[SOURCE MATERIAL]

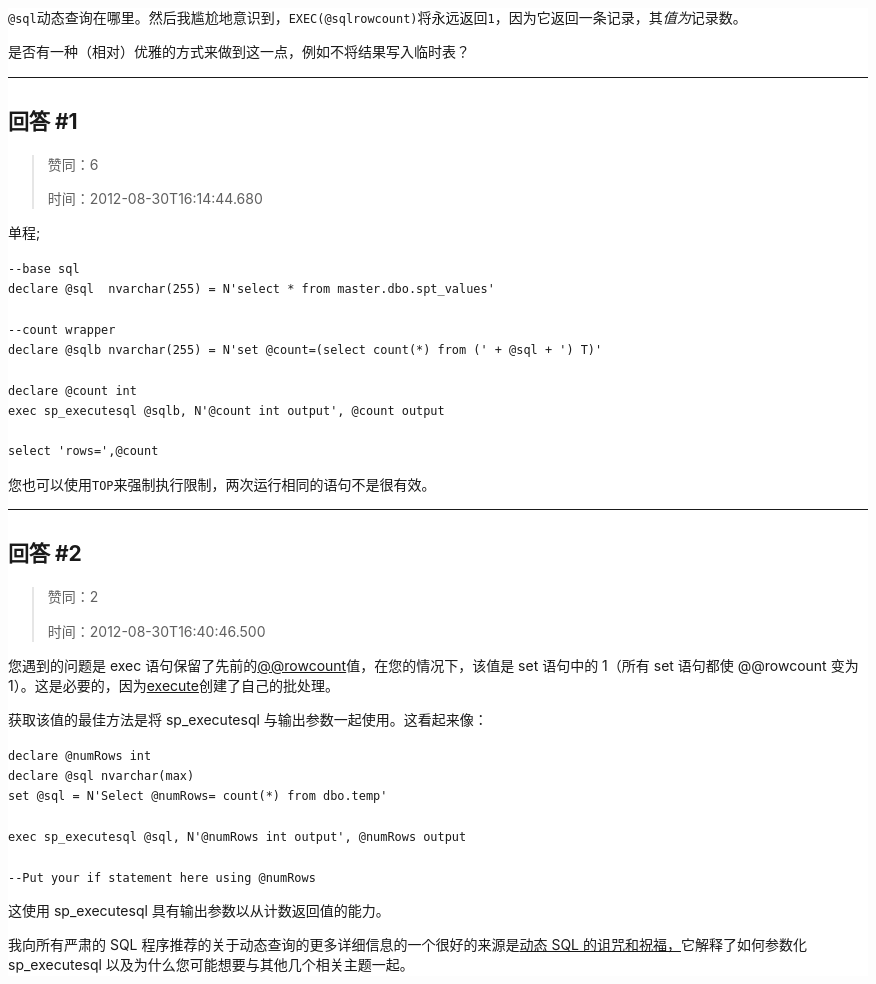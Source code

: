 `@sql`动态查询在哪里。然后我尴尬地意识到，`EXEC(@sqlrowcount)`将永远返回`1`，因为它返回一条记录，其*值为*记录数。

是否有一种（相对）优雅的方式来做到这一点，例如不将结果写入临时表？

* * *

## 回答 #1

> 赞同：6
> 
> 时间：2012-08-30T16:14:44.680

单程;

```
--base sql
declare @sql  nvarchar(255) = N'select * from master.dbo.spt_values'

--count wrapper
declare @sqlb nvarchar(255) = N'set @count=(select count(*) from (' + @sql + ') T)'

declare @count int
exec sp_executesql @sqlb, N'@count int output', @count output

select 'rows=',@count 
```

您也可以使用`TOP`来强制执行限制，两次运行相同的语句不是很有效。

* * *

## 回答 #2

> 赞同：2
> 
> 时间：2012-08-30T16:40:46.500

您遇到的问题是 exec 语句保留了先前的[@@rowcount](http://technet.microsoft.com/en-us/library/ms187316.aspx)值，在您的情况下，该值是 set 语句中的 1（所有 set 语句都使 @@rowcount 变为 1）。这是必要的，因为[execute](http://msdn.microsoft.com/en-us/library/ms188332.aspx)创建了自己的批处理。

获取该值的最佳方法是将 sp_executesql 与输出参数一起使用。这看起来像：

```
declare @numRows int
declare @sql nvarchar(max)
set @sql = N'Select @numRows= count(*) from dbo.temp'

exec sp_executesql @sql, N'@numRows int output', @numRows output

--Put your if statement here using @numRows 
```

这使用 sp_executesql 具有输出参数以从计数返回值的能力。

我向所有严肃的 SQL 程序推荐的关于动态查询的更多详细信息的一个很好的来源是[动态 SQL 的诅咒和祝福，](http://www.sommarskog.se/dynamic_sql.html)它解释了如何参数化 sp_executesql 以及为什么您可能想要与其他几个相关主题一起。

[/SOURCE MATERIAL]

Which lines of the records above hold the word "from"? Copy each of them.

• **WRITTEN SOLUTION**:
declare @sql  nvarchar(255) = N'select * from master.dbo.spt_values'
declare @sqlb nvarchar(255) = N'set @count=(select count(*) from (' + @sql + ') T)'
set @sql = N'Select @numRows= count(*) from dbo.temp'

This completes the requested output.